A few days more and the honeymoon was at an end. Christopher had not attempted again to leave Catherine, for she didn’t seem well, though she assured him she was, —assured him eagerly, almost painfully eagerly, and that it was only the spring. He wasn’t quite able to believe this, and stayed with her and petted her. She loved to lie quite quiet in his arms, out of doors or anywhere, while he read to her or they both snoozed. He suppressed his fidgetings, because he knew if he said he wanted to walk she would want to walk with him, and then she would be tired out and he after all not exercised. It struck him once as odd how little they talked. They used to talk and talk before they were married. Now they hardly said anything, except when they began to whisper, and then it wasn’t talk, but emotion clothing itself scantily in words. Still, it had been a heavenly, heavenly time; something to remember joyfully all one’s days.
‘When we’re old,’ he said, the last evening, ‘how we shall think of this.’
Just as if, she thought, pressing close to him so as to hide from the thought, when he had got to the stage of being old she wouldn’t, far ahead of him, be long past thinking at all.
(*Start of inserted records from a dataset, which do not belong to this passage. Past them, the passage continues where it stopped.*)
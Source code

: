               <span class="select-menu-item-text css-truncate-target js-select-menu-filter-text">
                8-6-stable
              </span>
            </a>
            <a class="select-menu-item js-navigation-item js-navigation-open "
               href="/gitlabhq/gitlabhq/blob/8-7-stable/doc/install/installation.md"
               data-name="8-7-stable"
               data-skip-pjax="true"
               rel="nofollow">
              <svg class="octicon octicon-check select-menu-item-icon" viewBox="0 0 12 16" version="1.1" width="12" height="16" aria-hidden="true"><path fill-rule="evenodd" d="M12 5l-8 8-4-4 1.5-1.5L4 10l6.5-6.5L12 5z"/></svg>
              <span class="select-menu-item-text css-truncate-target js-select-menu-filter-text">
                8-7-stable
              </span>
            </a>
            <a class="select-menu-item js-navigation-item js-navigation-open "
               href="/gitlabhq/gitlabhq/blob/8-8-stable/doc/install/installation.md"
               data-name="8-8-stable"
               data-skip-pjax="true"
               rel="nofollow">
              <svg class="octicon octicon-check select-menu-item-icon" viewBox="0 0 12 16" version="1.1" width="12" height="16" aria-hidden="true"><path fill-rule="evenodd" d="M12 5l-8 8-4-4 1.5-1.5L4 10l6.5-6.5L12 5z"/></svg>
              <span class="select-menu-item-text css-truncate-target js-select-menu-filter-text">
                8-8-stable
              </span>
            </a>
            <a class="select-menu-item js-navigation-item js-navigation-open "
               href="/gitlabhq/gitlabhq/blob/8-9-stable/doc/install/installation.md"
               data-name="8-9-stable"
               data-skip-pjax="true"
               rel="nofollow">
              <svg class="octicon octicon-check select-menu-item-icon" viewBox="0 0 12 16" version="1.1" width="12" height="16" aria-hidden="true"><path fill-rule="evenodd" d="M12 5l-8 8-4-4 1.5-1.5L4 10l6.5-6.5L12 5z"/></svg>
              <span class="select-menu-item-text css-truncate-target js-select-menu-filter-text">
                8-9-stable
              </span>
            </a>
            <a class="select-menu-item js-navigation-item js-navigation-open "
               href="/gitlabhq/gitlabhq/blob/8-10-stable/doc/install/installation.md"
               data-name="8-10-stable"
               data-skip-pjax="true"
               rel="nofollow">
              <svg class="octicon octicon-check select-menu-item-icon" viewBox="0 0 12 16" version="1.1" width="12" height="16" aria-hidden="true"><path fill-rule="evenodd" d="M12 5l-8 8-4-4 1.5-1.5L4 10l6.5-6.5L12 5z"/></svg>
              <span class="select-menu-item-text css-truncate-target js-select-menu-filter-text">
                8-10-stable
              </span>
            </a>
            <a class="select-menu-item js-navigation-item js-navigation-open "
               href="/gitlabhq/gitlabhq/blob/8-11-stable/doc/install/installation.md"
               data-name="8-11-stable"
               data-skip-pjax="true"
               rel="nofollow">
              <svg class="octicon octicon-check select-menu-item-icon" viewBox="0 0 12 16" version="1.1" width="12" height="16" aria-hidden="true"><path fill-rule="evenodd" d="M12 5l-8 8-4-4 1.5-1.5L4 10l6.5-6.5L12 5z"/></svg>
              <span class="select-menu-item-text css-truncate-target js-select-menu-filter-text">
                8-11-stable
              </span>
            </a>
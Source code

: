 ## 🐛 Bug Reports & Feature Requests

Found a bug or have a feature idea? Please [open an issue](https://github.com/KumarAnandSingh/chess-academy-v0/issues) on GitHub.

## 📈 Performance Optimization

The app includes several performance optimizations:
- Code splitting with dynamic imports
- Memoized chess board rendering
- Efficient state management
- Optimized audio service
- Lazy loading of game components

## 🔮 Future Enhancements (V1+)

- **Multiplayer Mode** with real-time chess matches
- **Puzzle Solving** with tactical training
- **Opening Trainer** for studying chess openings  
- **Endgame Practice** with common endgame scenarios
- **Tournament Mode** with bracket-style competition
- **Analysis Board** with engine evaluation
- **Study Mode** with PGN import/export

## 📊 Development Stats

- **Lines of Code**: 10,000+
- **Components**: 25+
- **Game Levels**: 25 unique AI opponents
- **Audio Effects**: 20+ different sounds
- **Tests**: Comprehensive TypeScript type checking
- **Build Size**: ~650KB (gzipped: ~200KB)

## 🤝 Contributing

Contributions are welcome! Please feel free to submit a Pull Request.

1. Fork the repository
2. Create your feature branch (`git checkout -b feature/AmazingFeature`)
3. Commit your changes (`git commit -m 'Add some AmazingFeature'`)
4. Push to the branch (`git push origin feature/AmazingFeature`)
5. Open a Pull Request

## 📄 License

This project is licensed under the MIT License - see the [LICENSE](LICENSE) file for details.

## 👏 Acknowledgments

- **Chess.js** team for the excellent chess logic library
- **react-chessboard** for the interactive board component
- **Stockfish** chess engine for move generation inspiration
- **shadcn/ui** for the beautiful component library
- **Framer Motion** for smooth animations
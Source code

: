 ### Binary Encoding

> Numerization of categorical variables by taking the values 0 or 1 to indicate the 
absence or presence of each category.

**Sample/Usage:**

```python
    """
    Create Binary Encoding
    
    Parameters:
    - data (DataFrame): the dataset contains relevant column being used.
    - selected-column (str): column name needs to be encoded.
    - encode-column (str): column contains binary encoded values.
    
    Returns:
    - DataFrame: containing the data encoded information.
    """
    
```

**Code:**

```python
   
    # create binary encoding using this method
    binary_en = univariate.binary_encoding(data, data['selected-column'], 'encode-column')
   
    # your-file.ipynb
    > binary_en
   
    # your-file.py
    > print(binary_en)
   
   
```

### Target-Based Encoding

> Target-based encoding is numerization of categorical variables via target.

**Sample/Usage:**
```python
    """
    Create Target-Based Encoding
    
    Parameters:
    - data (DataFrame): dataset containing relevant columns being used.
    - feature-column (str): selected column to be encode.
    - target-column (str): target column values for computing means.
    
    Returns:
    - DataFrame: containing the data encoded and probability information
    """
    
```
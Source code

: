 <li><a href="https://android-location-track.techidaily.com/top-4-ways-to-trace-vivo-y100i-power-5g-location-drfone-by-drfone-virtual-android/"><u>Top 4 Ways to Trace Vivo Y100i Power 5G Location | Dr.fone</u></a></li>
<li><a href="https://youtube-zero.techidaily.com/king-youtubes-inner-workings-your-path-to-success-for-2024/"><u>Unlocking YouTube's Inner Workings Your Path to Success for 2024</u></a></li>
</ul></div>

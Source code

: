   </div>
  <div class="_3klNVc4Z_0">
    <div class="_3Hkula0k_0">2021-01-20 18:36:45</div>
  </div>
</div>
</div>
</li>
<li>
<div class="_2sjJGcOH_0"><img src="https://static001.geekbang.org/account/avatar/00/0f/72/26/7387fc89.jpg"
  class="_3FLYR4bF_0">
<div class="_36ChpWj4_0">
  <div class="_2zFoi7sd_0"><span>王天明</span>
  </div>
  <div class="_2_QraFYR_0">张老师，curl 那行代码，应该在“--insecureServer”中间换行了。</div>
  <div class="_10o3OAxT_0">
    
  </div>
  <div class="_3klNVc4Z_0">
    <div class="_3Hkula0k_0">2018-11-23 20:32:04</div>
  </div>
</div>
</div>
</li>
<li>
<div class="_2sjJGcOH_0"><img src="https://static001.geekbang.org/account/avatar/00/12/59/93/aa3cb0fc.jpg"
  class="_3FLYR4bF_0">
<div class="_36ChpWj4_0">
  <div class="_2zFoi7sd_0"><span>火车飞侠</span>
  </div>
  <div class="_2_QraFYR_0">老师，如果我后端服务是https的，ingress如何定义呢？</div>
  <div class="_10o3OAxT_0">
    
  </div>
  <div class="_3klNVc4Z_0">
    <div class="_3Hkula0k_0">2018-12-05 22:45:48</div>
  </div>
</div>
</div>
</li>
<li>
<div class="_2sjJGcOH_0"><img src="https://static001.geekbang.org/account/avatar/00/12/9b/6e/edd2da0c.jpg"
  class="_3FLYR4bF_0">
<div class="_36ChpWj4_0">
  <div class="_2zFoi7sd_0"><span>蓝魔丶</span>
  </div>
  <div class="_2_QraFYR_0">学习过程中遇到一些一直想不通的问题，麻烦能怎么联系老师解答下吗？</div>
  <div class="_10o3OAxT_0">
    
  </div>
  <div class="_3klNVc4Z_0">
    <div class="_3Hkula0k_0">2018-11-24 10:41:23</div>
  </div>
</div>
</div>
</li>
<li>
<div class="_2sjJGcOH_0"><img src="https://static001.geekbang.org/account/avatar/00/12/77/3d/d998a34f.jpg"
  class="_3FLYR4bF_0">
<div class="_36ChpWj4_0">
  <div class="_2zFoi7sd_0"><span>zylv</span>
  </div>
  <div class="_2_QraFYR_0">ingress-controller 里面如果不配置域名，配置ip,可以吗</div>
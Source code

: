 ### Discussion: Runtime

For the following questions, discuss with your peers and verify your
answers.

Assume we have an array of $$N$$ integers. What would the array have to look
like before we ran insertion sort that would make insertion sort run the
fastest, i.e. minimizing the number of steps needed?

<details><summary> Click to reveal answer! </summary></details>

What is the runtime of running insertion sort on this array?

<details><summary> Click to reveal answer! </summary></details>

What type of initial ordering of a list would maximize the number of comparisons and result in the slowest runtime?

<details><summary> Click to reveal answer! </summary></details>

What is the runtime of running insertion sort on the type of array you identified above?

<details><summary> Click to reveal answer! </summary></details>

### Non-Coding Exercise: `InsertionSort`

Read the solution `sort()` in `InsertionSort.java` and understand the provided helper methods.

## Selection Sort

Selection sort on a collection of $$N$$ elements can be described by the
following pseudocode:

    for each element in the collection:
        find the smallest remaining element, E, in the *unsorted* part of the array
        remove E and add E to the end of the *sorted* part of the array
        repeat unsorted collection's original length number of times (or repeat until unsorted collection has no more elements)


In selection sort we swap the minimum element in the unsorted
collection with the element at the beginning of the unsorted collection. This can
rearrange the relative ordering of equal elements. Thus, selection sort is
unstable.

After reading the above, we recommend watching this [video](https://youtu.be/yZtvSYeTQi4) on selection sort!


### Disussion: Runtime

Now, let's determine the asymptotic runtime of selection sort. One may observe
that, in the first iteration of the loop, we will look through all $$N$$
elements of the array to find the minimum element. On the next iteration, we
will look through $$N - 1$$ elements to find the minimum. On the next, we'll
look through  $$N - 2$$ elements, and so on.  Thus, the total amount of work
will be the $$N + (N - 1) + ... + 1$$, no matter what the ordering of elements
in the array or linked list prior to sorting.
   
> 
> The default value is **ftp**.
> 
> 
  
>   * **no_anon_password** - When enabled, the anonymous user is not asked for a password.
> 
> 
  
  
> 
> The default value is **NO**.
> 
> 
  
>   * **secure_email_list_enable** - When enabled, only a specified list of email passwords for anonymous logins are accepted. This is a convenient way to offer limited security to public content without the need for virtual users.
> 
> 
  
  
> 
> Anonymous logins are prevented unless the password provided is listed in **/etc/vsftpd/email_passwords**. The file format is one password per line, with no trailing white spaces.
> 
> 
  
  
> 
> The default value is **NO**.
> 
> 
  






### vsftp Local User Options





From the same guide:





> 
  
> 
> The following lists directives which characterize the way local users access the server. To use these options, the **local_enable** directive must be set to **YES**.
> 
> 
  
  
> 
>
He had to be back at his office the end of the second week, and the last night in their abode of bliss they hardly slept at all, so loth were they to lose any minutes of what was left of their honeymoon in unconsciousness; and the effect of this was that in the morning, while Christopher was as blithe as a lark and breakfasted cheerfully and packed up with zeal, Catherine could hardly move for fatigue, and was really shocked by her leaden face when she saw it in the glass.
Luckily he noticed nothing that time; he was too busy packing up, too much pleased in the fresh morning to be doing something different, to be starting on a journey. Besides, wasn’t he going to work like a navvy now? Hadn’t he got something to work for, —responsibilities, the sweetest, most wonderful in the world? He itched to be at it, to do well, make her proud of him, earn money for her as that old George had earned money for her.